2. Tell the log helper to ignore these error messages.
3. Rope in xpconnect people to see if they can not report this error.
(In reply to Joshua Cranmer [:jcranmer] from comment #0)
> 1. Switch to new iterators.

You almost certainly want to do this, or catch the exceptions, or something. There are similar fixes that landed with the bug.

> 3. Rope in xpconnect people to see if they can not report this error.

This is a pretty intractable thing to do at the moment.
I tried a try push to see if a simple fix works, but no luck (https://tbpl.mozilla.org/?tree=Thunderbird-Try&rev=4568be91c349)
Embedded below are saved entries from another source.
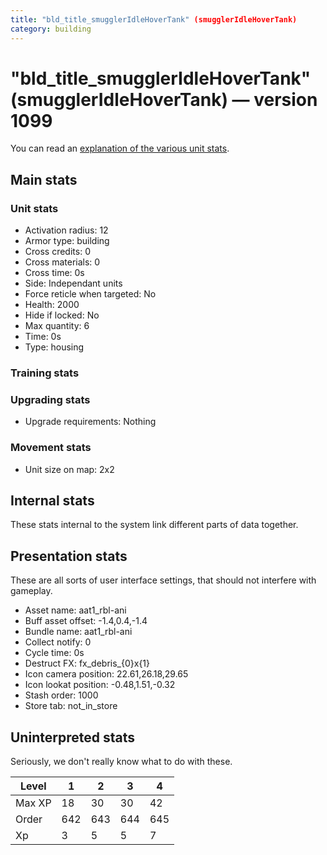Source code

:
 ```yaml
---
title: "bld_title_smugglerIdleHoverTank" (smugglerIdleHoverTank)
category: building
---
```


# "bld_title_smugglerIdleHoverTank" (smugglerIdleHoverTank) — version 1099

You can read an [explanation  of the various unit stats](unitexplained.md).

## Main stats

### Unit stats

  * Activation radius: 12
  * Armor type: building
  * Cross credits: 0
  * Cross materials: 0
  * Cross time: 0s
  * Side: Independant units
  * Force reticle when targeted: No
  * Health: 2000
  * Hide if locked: No
  * Max quantity: 6
  * Time: 0s
  * Type: housing

### Training stats


### Upgrading stats

  * Upgrade requirements: Nothing

### Movement stats

  * Unit size on map: 2x2

## Internal stats

These stats internal to the system link different parts of data together.


## Presentation stats

These are all sorts of user interface settings, that should not interfere with gameplay.

  * Asset name: aat1_rbl-ani
  * Buff asset offset: -1.4,0.4,-1.4
  * Bundle name: aat1_rbl-ani
  * Collect notify: 0
  * Cycle time: 0s
  * Destruct FX: fx_debris_{0}x{1}
  * Icon camera position: 22.61,26.18,29.65
  * Icon lookat position: -0.48,1.51,-0.32
  * Stash order: 1000
  * Store tab: not_in_store

## Uninterpreted stats

Seriously, we don't really know what to do with these.

|Level |1  |2  |3  |4  |
|------|---|---|---|---|
|Max XP|18 |30 |30 |42 |
|Order |642|643|644|645|
|Xp    |3  |5  |5  |7  |


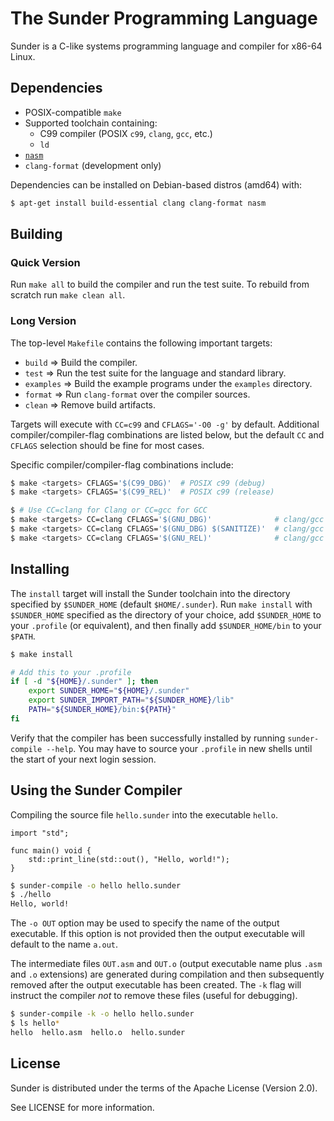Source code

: # The Sunder Programming Language
Sunder is a C-like systems programming language and compiler for x86-64 Linux.

## Dependencies
+ POSIX-compatible `make`
+ Supported toolchain containing:
  + C99 compiler (POSIX `c99`, `clang`, `gcc`, etc.)
  + `ld`
+ [`nasm`](https://www.nasm.us/)
+ `clang-format` (development only)

Dependencies can be installed on Debian-based distros (amd64) with:

```sh
$ apt-get install build-essential clang clang-format nasm
```

## Building
### Quick Version
Run `make all` to build the compiler and run the test suite.
To rebuild from scratch run `make clean all`.

### Long Version
The top-level `Makefile` contains the following important targets:

+ `build` => Build the compiler.
+ `test` => Run the test suite for the language and standard library.
+ `examples` => Build the example programs under the `examples` directory.
+ `format` => Run `clang-format` over the compiler sources.
+ `clean` => Remove build artifacts.

Targets will execute with `CC=c99` and `CFLAGS='-O0 -g'` by default. Additional
compiler/compiler-flag combinations are listed below, but the default `CC` and
`CFLAGS` selection should be fine for most cases.

Specific compiler/compiler-flag combinations include:

```sh
$ make <targets> CFLAGS='$(C99_DBG)'  # POSIX c99 (debug)
$ make <targets> CFLAGS='$(C99_REL)'  # POSIX c99 (release)

$ # Use CC=clang for Clang or CC=gcc for GCC
$ make <targets> CC=clang CFLAGS='$(GNU_DBG)'              # clang/gcc (debug)
$ make <targets> CC=clang CFLAGS='$(GNU_DBG) $(SANITIZE)'  # clang/gcc (debug with Address Sanitizer)
$ make <targets> CC=clang CFLAGS='$(GNU_REL)'              # clang/gcc (release)
```

## Installing
The `install` target will install the Sunder toolchain into the directory
specified by `$SUNDER_HOME` (default `$HOME/.sunder`). Run `make install` with
`$SUNDER_HOME` specified as the directory of your choice, add `$SUNDER_HOME` to
your `.profile` (or equivalent), and then finally add `$SUNDER_HOME/bin` to your
`$PATH`.

```sh
$ make install
```

```sh
# Add this to your .profile
if [ -d "${HOME}/.sunder" ]; then
    export SUNDER_HOME="${HOME}/.sunder"
    export SUNDER_IMPORT_PATH="${SUNDER_HOME}/lib"
    PATH="${SUNDER_HOME}/bin:${PATH}"
fi
```

Verify that the compiler has been successfully installed by running
`sunder-compile --help`. You may have to source your `.profile` in new shells
until the start of your next login session.

## Using the Sunder Compiler
Compiling the source file `hello.sunder` into the executable `hello`.

```sunder
import "std";

func main() void {
    std::print_line(std::out(), "Hello, world!");
}
```

```sh
$ sunder-compile -o hello hello.sunder
$ ./hello
Hello, world!
```

The `-o OUT` option may be used to specify the name of the output executable.
If this option is not provided then the output executable will default to the
name `a.out`.

The intermediate files `OUT.asm` and `OUT.o` (output executable name plus
`.asm` and `.o` extensions) are generated during compilation and then
subsequently removed after the output executable has been created. The `-k`
flag will instruct the compiler *not* to remove these files (useful for
debugging).

```sh
$ sunder-compile -k -o hello hello.sunder
$ ls hello*
hello  hello.asm  hello.o  hello.sunder

```

## License
Sunder is distributed under the terms of the Apache License (Version 2.0).

See LICENSE for more information.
I'll post the Mozilla patch here that seems to fix my local build.
Oops, that was my try patch, here is just the mozilla patch.
Attachment #8427430 - Attachment is obsolete: true
And if that simple fix is a no-go
We are faced with:
Not so simple when the situation is TinderboxPrint: xpcshell: 2066/103 CRASH
103 individual test fixes seems beyond the pale.
What I have not figured out yet is why Thunderbird tests fail but not Mozilla.
(In reply to Kent James (:rkent) from comment #16)
> What I have not figured out yet is why Thunderbird tests fail but not
> Mozilla.

The easy answer is that most of our tests indirectly pull in a helper which rates any error being reported to the error console as a test failure. Most of mozilla's tests don't.
Does anyone know how it was decided that any error thrown by an xpconnect component would log to the error console? Was that a carefully considered question, or was it just the side effect of some bug? I don't see any discussion of this issue directly in bug 997440 that is the presumed place this was added.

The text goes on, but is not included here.